Guardian reporter Isobel Koshiw went to visit the city as it prepares for a Russian advance:

Ukrainian reinforcements are moving towards the city and active fighting has begun in earnest. Ukrainian soldiers told the Guardian they had recently retreated from one town in the Zaporizhzhia region. Villages and towns about an hour’s drive from the city that were visited by journalists three weeks ago are no longer safe, according to the regional military administration.

“You can see for yourself people are out, going to work – the city is prepared but it won’t come to that,” said Ivan Ariefiev, the press secretary of the Zaporizhzhia regional military administration, at one of a series of war-related training courses being offered to the city’s teachers and journalists. Attenders, who are then expected to train the wider community, were taught how to load a gun, administer first aid and do a basic medical evaluation.

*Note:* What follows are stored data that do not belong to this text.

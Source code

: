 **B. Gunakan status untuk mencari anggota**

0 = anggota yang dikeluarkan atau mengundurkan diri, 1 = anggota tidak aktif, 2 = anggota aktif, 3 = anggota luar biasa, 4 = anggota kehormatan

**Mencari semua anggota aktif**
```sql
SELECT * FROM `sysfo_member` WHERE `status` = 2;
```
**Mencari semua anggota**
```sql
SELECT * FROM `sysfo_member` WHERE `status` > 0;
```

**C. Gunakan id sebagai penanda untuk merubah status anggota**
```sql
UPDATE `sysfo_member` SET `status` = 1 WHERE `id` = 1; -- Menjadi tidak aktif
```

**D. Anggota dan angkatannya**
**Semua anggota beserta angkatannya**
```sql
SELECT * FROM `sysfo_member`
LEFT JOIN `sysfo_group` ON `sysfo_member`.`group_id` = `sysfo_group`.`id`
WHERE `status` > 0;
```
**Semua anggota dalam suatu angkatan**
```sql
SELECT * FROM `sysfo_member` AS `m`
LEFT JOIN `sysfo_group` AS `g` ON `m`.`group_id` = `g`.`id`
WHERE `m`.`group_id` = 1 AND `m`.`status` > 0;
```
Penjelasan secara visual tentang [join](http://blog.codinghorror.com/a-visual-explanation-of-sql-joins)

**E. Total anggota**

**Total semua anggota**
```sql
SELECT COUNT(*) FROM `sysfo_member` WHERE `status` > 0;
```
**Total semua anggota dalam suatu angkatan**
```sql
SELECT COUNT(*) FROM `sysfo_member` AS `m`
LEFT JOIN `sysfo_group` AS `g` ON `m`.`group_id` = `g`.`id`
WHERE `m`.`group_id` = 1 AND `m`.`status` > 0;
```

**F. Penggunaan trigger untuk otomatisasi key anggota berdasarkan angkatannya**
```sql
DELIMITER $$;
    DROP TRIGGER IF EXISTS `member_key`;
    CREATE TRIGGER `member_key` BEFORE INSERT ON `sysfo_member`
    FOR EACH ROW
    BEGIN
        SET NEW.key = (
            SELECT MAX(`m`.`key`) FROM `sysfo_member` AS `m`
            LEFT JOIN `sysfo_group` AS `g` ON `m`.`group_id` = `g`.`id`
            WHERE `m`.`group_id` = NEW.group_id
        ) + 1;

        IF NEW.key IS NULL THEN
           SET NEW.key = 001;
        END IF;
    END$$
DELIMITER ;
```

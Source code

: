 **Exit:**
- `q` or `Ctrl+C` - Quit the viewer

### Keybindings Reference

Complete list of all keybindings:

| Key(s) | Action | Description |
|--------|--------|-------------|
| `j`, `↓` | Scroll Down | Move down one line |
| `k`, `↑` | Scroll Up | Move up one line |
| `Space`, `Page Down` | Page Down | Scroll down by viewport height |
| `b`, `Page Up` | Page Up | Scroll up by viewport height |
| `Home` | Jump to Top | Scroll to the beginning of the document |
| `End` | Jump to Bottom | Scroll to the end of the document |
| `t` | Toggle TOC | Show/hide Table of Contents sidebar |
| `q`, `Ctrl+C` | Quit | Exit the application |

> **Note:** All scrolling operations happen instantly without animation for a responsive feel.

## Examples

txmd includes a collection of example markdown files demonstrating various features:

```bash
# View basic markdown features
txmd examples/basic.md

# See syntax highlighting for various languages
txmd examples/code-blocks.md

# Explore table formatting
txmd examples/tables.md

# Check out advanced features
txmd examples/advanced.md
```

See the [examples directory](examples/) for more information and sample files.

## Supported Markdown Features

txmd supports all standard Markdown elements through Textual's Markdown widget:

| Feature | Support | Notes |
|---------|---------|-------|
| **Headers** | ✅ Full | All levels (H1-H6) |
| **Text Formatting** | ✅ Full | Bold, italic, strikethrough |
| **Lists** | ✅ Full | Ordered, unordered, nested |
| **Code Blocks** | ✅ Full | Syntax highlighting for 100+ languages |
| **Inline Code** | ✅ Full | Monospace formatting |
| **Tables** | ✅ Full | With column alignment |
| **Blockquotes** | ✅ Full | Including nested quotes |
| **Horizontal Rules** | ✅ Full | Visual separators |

Despite the proximity of Russian troops, Ariefiev said, the regional military command was confident it could keep Russian forces at bay. “No one is being evacuated from the city itself,” said Ariefiev. “It’s only the evacuees from the south who are leaving for other places.”

In the newly dug maze of trenches outside Zaporizhzhia, the Guardian heard frequent incoming shells that soldiers said were landing 3km to 5km away. The group of soldiers who dug the trenches said they hoped these lines of defence would never be used and that Ukrainian soldiers farther south would withstand the attacks.